Israel Block Party generates protest

Jenan Taha

Celebrators and protesters of the Israel Block Party stood on opposing sides of Speedway on Wednesday afternoon, exchanging their conflicting ideologies in what has become an annual occasion for both parties.  

Texans for Israel, a student organization, has held the Israel Block party for the past 19 years; this year’s party included food, games and informational booths. The Palestine Solidarity Committee held a protest on the steps of the East Mall in opposition to the block party. 

Elliana Sinykin, corporate communications and rhetoric and writing sophomore, is the co-chair of the block party and said its goal is to share the cultural facets of Israel with students. 

“The point of this event is to spread and share the rich Israeli culture to the UT community,” Sinykin said. “This is not supposed to be about the politics or the conflicts, this is just to celebrate what Israel brings and what they’re known for.”

The PSC offered a statement which identified the reason behind their protest as “to speak out against the ethnic cleansing of Palestinians,” and address how the event “appropriates Palestinian culture and perpetuates the erasure of Palestinians.”

Jason Taper, Plan II and government sophomore, volunteered at the block party and said he feels strongly about the Israeli cause, disagreeing with the demonstrators’ methods. 

“I respect that they are protesting, (but) a lot of the means of their protest I find misleading,” Taper said. “The posters I see and the chants I hear don’t reflect a pragmatic desire to fix conditions.
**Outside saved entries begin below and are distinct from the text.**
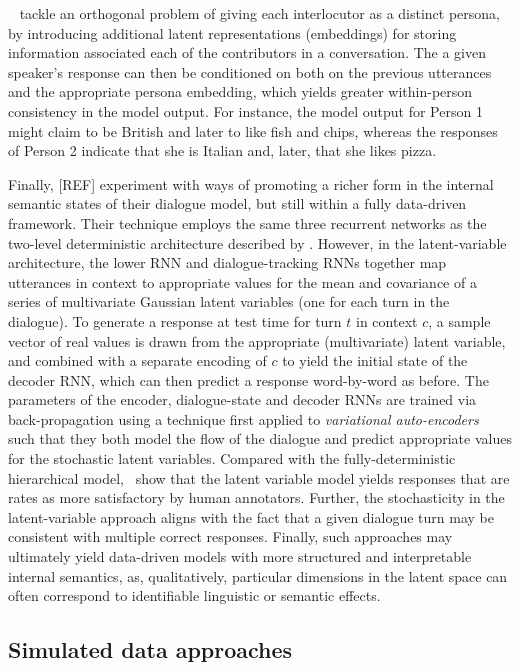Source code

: \documentclass[11pt,letterpaper]{article}
\begin{document}
~\cite{li2016persona} tackle an orthogonal problem of giving each interlocutor as a distinct persona, by introducing additional latent representations (embeddings) for storing information associated each of the contributors in a conversation. The a given speaker's response can then be conditioned on both on the previous utterances and the appropriate persona embedding, which yields greater within-person consistency in the model output. For instance, the model output for Person 1 might claim to be British and later to like fish and chips, whereas the responses of Person 2 indicate that she is Italian and, later, that she likes pizza.

Finally, [REF] experiment with ways of promoting a richer form in the internal semantic states of their dialogue model, but still within a fully data-driven framework. Their technique employs the same three recurrent networks as the two-level deterministic architecture described by . However, in the latent-variable architecture, the lower RNN and dialogue-tracking RNNs together map utterances in context to appropriate values for the mean and covariance of a series of multivariate Gaussian latent variables (one for each turn in the dialogue). To generate a response at test time for turn \(t\) in context \(c\), a sample vector of real values is drawn from the appropriate (multivariate) latent variable, and combined with a separate encoding of \(c\) to yield the initial state of the decoder RNN, which can then predict a response word-by-word as before. The parameters of the encoder, dialogue-state and decoder RNNs are trained via back-propagation using a technique first applied to \emph{variational auto-encoders}~\cite{kingma2013auto} such that they both model the flow of the dialogue and predict appropriate values for the stochastic latent variables. Compared with the fully-deterministic hierarchical model,~ show that the latent variable model yields responses that are rates as more satisfactory by human annotators. Further, the stochasticity in the latent-variable approach aligns with the fact that a given dialogue turn may be consistent with multiple correct responses. Finally, such approaches may ultimately yield data-driven models with more structured and interpretable internal semantics, as, qualitatively, particular dimensions in the latent space can often correspond to identifiable linguistic or semantic effects. 

\subsection{Simulated data approaches}
\end{document}
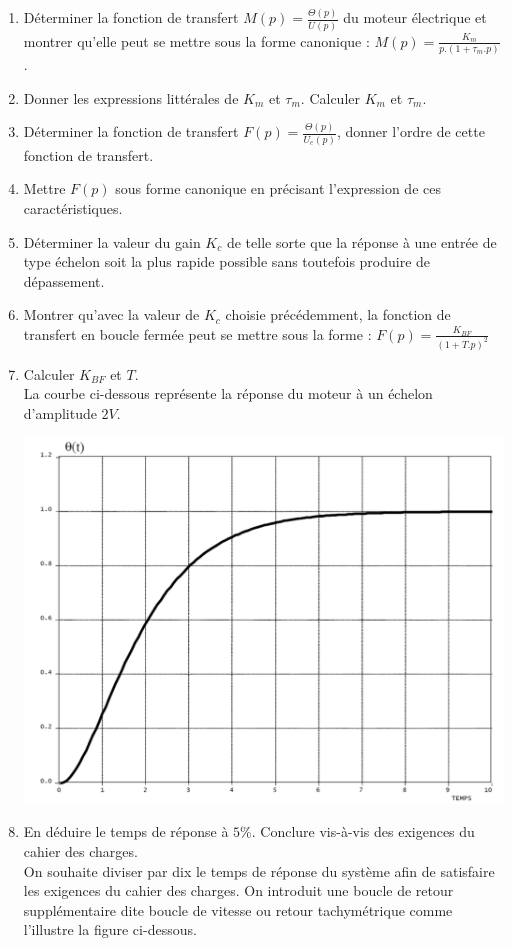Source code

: \begin{enumerate}
\item D\'eterminer la fonction de transfert $M(p) = \frac{\Theta(p)}{U(p)}$ du moteur \'electrique et montrer qu'elle peut se mettre sous la forme canonique : $M(p) = \frac{K_m}{p.(1+\tau_m . p)}$.
\item Donner les expressions litt\'erales de $K_m$ et $\tau_m$. Calculer $K_m$ et $\tau_m$.
\item D\'eterminer la fonction de transfert $F(p)=\frac{\Theta(p)}{U_e(p)}$, donner l'ordre de cette fonction de transfert.
\item Mettre $F(p)$ sous forme canonique en pr\'ecisant l'expression de ces caract\'eristiques.
\item D\'eterminer la valeur du gain $K_c$ de telle sorte que la r\'eponse \`a une entr\'ee de type \'echelon soit la plus rapide possible sans toutefois produire de d\'epassement.
\item Montrer qu'avec la valeur de $K_c$ choisie pr\'ec\'edemment, la fonction de transfert en boucle ferm\'ee peut se mettre sous la forme : $ F(p) = \frac{K_{BF}}{(1+T.p)^2} $
\item Calculer $K_{BF}$ et $T$.\\
La courbe ci-dessous repr\'esente la r\'eponse du moteur \`a un \'echelon d'amplitude $2V$.

\begin{center}
\includegraphics[scale=0.25]{png/image3_prob4.png}
\end{center}

\item En d\'eduire le temps de r\'eponse \`a $5\%$. Conclure vis-\`a-vis des exigences du cahier des charges.\\
On souhaite diviser par dix le temps de r\'eponse du syst\`eme afin de satisfaire les exigences du cahier des charges. On introduit une boucle de retour suppl\'ementaire dite boucle de vitesse ou retour tachym\'etrique comme l'illustre la figure ci-dessous.


\end{enumerate}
I don’t see any possibilities of moving forward without both sides recognizing the other’s right to exist.”

Protesters held signs that read statements such as “Zionism is racism,” and “Why are you celebrating apartheid?” Taper said he believes the PSC’s definition of these concepts were incorrect.  

“(Zionism) is simply the desire for people who historically have been in a diaspora to have a homeland and be able to control their political future,” Taper said. “To equate that desire to racism is something I don’t understand.”
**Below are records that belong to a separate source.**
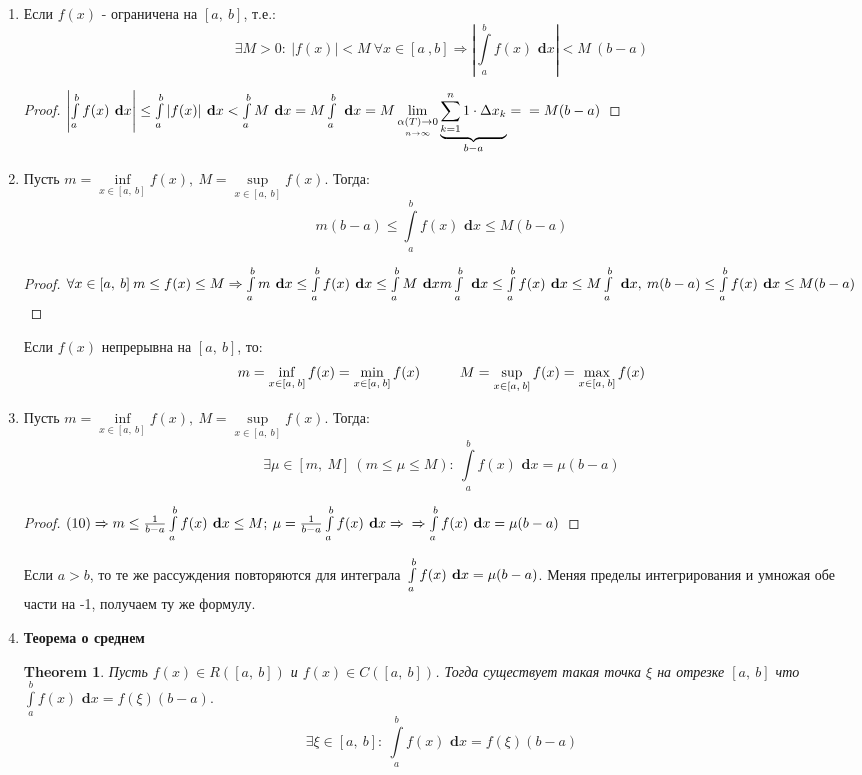 \documentclass[a4paper,12pt, centered]{bookest}
\newtheorem{theorem}{Theorem}[section]
\theoremstyle{remark}
\newtheorem*{remark}{Remark}
\newcommand\tab[1][1cm]{\hspace*{#1}}
\newcommand\dx{\textbf{ d}x}
\begin{document}
\begin{enumerate}
\begin{proof}
	\end{proof}
	\begin{remark}
		Если $a>b;$ $$\left|\int\limits_{a}^{b}f(x)\dx\right|\leq\left|\int\limits_{a}^{b}|f(x)|\dx\right|$$
	\end{remark}
	\item Если $f(x)$ - ограничена на $[a,\>b]$, т.е.: $$\exists M>0:\>|f(x)|<M\>\forall x\in [a\>,b]\Rightarrow\left|\int\limits_a^bf(x)\dx\right|<M\>(b-a)$$
	\begin{proof}
	$\left|\int\limits_a^bf(x)\dx\right|\leq\int\limits_a^b|f(x)|\dx<\int\limits_a^bM\dx=M\int\limits_a^b\dx=M\lim\limits_{\underset{n\to\infty}{\alpha(T)\to0}}\underbrace{\sum\limits_{k=1}^n1\cdot\Delta x_k}_{b-a}=\\=M(b-a)$
	\end{proof}
	\item Пусть $m=\inf\limits_{x\in[a,\>b]}f(x),\>M=\sup\limits_{x\in[a,\>b]}f(x).$ Тогда:$$m(b-a)\leq\int\limits_{a}^{b}f(x)\dx\leq M(b-a)$$ \begin{proof}
		$\forall x\in[a,\>b]\>m\leq f(x)\leq M\Rightarrow\int\limits_{a}^{b}m\dx\leq \int\limits_{a}^{b}f(x)\dx\leq \int\limits_{a}^{b}M\dx\\m\int\limits_{a}^{b}\dx\leq\int\limits_{a}^{b}f(x)\dx\leq M\int\limits_{a}^{b}\dx,\>m(b-a)\leq \int\limits_{a}^{b}f(x)\dx\leq M(b-a)$
	\end{proof} 
	Если $f(x)$ непрерывна на $[a,\>b]$, то: $$m=\inf\limits_{x\in[a,\>b]}f(x)=\min\limits_{x\in[a,\>b]}f(x)\tab M=\sup\limits_{x\in[a,\>b]}f(x)=\max\limits_{x\in[a,\>b]}f(x)$$
	\item Пусть $m=\inf\limits_{x\in[a,\>b]}f(x),\>M=\sup\limits_{x\in[a,\>b]}f(x).$ Тогда: $$\exists\mu\in[m,\>M]\>(m\leq\mu\leq M):\>\int\limits_{a}^{b}f(x)\dx=\mu(b-a)$$ \begin{proof}
		$(10)\Rightarrow m\leq\frac1{b-a}\int\limits_{a}^{b}f(x)\dx\leq M;\>\mu=\frac1{b-a}\int\limits_{a}^{b}f(x)\dx\Rightarrow\\\Rightarrow\int\limits_{a}^{b}f(x)\dx=\mu(b-a)$
	\end{proof}
	Если $a>b$, то те же рассуждения повторяются для интеграла $\\\int\limits_{a}^{b}f(x)\dx=\mu(b-a)$. Меняя пределы интегрирования и умножая обе части на -1, получаем ту же формулу.
	\newpage
	\item \textbf{Теорема о среднем} \begin{theorem}
		Пусть $f(x)\in R([a,\>b])$ и $f(x)\in C([a,\>b])$. Тогда существует такая точка $\xi$ на отрезке $[a,\>b]$ что $\int\limits_{a}^{b}f(x)\dx=f(\xi)(b-a).$ $$\exists\xi\in[a,\>b]:\>\int\limits_{a}^{b}f(x)\dx=f(\xi)(b-a)$$

\end{theorem}
\end{enumerate}
\end{document}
Juan Avila, a comparative literature graduate student who attended the protest, said he is against Zionism and the Israeli land settlement.

“If you’re supporting Zionism, you’re supporting racism and engaging in a racist ideology,” Avila said. “I’m against colonialism in all its forms, and I believe Israeli settlements constitute an act of colonialism.”

Avila discussed issues of the Palestinian-Israeli conflict with government junior Daniel Kane, who attended the protest in support of Israel and the block party. 

“People don’t believe in dialogue, and they’ve decided that if you’re a Zionist you must be a racist,” Kane said. “I’m not a racist but I am a Zionist. They said that’s impossible.”

Kane, whom was told by several PSC members that he was unwelcome, felt he was unable to discuss Israeli-Palestinian issues with the protesters. 

“If there’s not dialogue, I don’t know how we’re going to solve this problem,” Kane said.

Although talking about the conflict with others is important, Avila said there are problems that are not justifiable. 

“Certain ideas, like racism or the delegitimation of another human being’s right to live, are not up for discussion,” Avila said.

The PSC members declined to be interviewed for this story but held several discussions about the conflict with pro-Israeli and pro-Palestinian bystanders.